Roadside Scarecrow released their first single recently, and it made it's local radio debut tonight on Q104.3FM Halifax. Real sassy Tele tones inside.

https://roadsidescarecrow1.bandcamp..._tElMYdbIst5UbS_RlkzMMyduiP20qN7MpLgrxRpZ7b0U


----------



## KapnKrunch (Jul 13, 2016)

Congrats!


----------



## johnnyshaka (Nov 2, 2014)

Nicely done!


----------



## Wardo (Feb 5, 2010)

Kick ass god damn fuckin song; I like it.


----------



## cboutilier (Jan 12, 2016)

For those curious about gear: Classic 50s Fender Esquire w/ Broadcaster pickup -> Drivetrain OD -> TS808 Tube screamer clone -> Garagetone Axle Grease Delay -> Twin Reverb turned up!


----------



## davetcan (Feb 27, 2006)

Very nicely done, congrats!


----------



## Paul M (Mar 27, 2015)

Twin Reverb turned up = no need for radio.
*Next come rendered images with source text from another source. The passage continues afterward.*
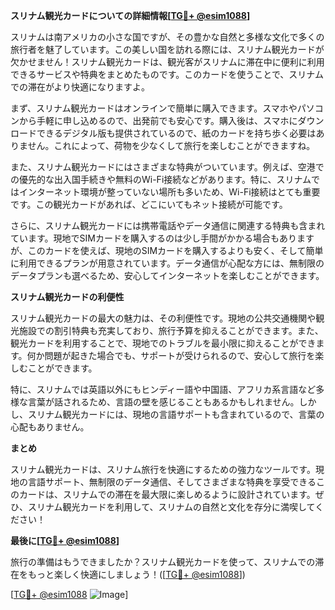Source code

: **スリナム観光カードについての詳細情報[[TG💪+ @esim1088](https://t.me/s/esim1088)]**

スリナムは南アメリカの小さな国ですが、その豊かな自然と多様な文化で多くの旅行者を魅了しています。この美しい国を訪れる際には、スリナム観光カードが欠かせません！スリナム観光カードは、観光客がスリナムに滞在中に便利に利用できるサービスや特典をまとめたものです。このカードを使うことで、スリナムでの滞在がより快適になりますよ。

まず、スリナム観光カードはオンラインで簡単に購入できます。スマホやパソコンから手軽に申し込めるので、出発前でも安心です。購入後は、スマホにダウンロードできるデジタル版も提供されているので、紙のカードを持ち歩く必要はありません。これによって、荷物を少なくして旅行を楽しむことができますね。

また、スリナム観光カードにはさまざまな特典がついています。例えば、空港での優先的な出入国手続きや無料のWi-Fi接続などがあります。特に、スリナムではインターネット環境が整っていない場所も多いため、Wi-Fi接続はとても重要です。この観光カードがあれば、どこにいてもネット接続が可能です。

さらに、スリナム観光カードには携帯電話やデータ通信に関連する特典も含まれています。現地でSIMカードを購入するのは少し手間がかかる場合もありますが、このカードを使えば、現地のSIMカードを購入するよりも安く、そして簡単に利用できるプランが用意されています。データ通信が心配な方には、無制限のデータプランも選べるため、安心してインターネットを楽しむことができます。

**スリナム観光カードの利便性**

スリナム観光カードの最大の魅力は、その利便性です。現地の公共交通機関や観光施設での割引特典も充実しており、旅行予算を抑えることができます。また、観光カードを利用することで、現地でのトラブルを最小限に抑えることができます。何か問題が起きた場合でも、サポートが受けられるので、安心して旅行を楽しむことができます。

特に、スリナムでは英語以外にもヒンディー語や中国語、アフリカ系言語など多様な言葉が話されるため、言語の壁を感じることもあるかもしれません。しかし、スリナム観光カードには、現地の言語サポートも含まれているので、言葉の心配もありません。

**まとめ**

スリナム観光カードは、スリナム旅行を快適にするための強力なツールです。現地の言語サポート、無制限のデータ通信、そしてさまざまな特典を享受できるこのカードは、スリナムでの滞在を最大限に楽しめるように設計されています。ぜひ、スリナム観光カードを利用して、スリナムの自然と文化を存分に満喫してください！

**最後に[[TG💪+ @esim1088](https://t.me/s/esim1088)]**

旅行の準備はもうできましたか？スリナム観光カードを使って、スリナムでの滞在をもっと楽しく快適にしましょう！([[TG💪+ @esim1088](https://t.me/s/esim1088)]) 

[[TG💪+ @esim1088](https://t.me/s/esim1088) ![Image](https://i.postimg.cc/Y0z9fWf4/image.png)]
Just open windows and we all can hear it! The last time I used my Twin Reverb on a job, (135W master volume) the piano player complained it was too loud. 

I hadn't even powered up yet. All hail The Mighty Twin!


----------



## marcos (Jan 13, 2009)

Lots of Tele twang !!!! I like it. Congrats. Sounds very good.


----------



## greco (Jul 15, 2007)

EXCELLENT! 

Congrats to you and the band!


----------



## mrmatt1972 (Apr 3, 2008)

Cool! Nice job.


----------



## MS41R8 (Sep 26, 2016)

Great job ! I saw your post on FB so I listened in when it played . Congrats !


----------



## Chito (Feb 17, 2006)

Great song. Nice licks! Congrats to you guys!


----------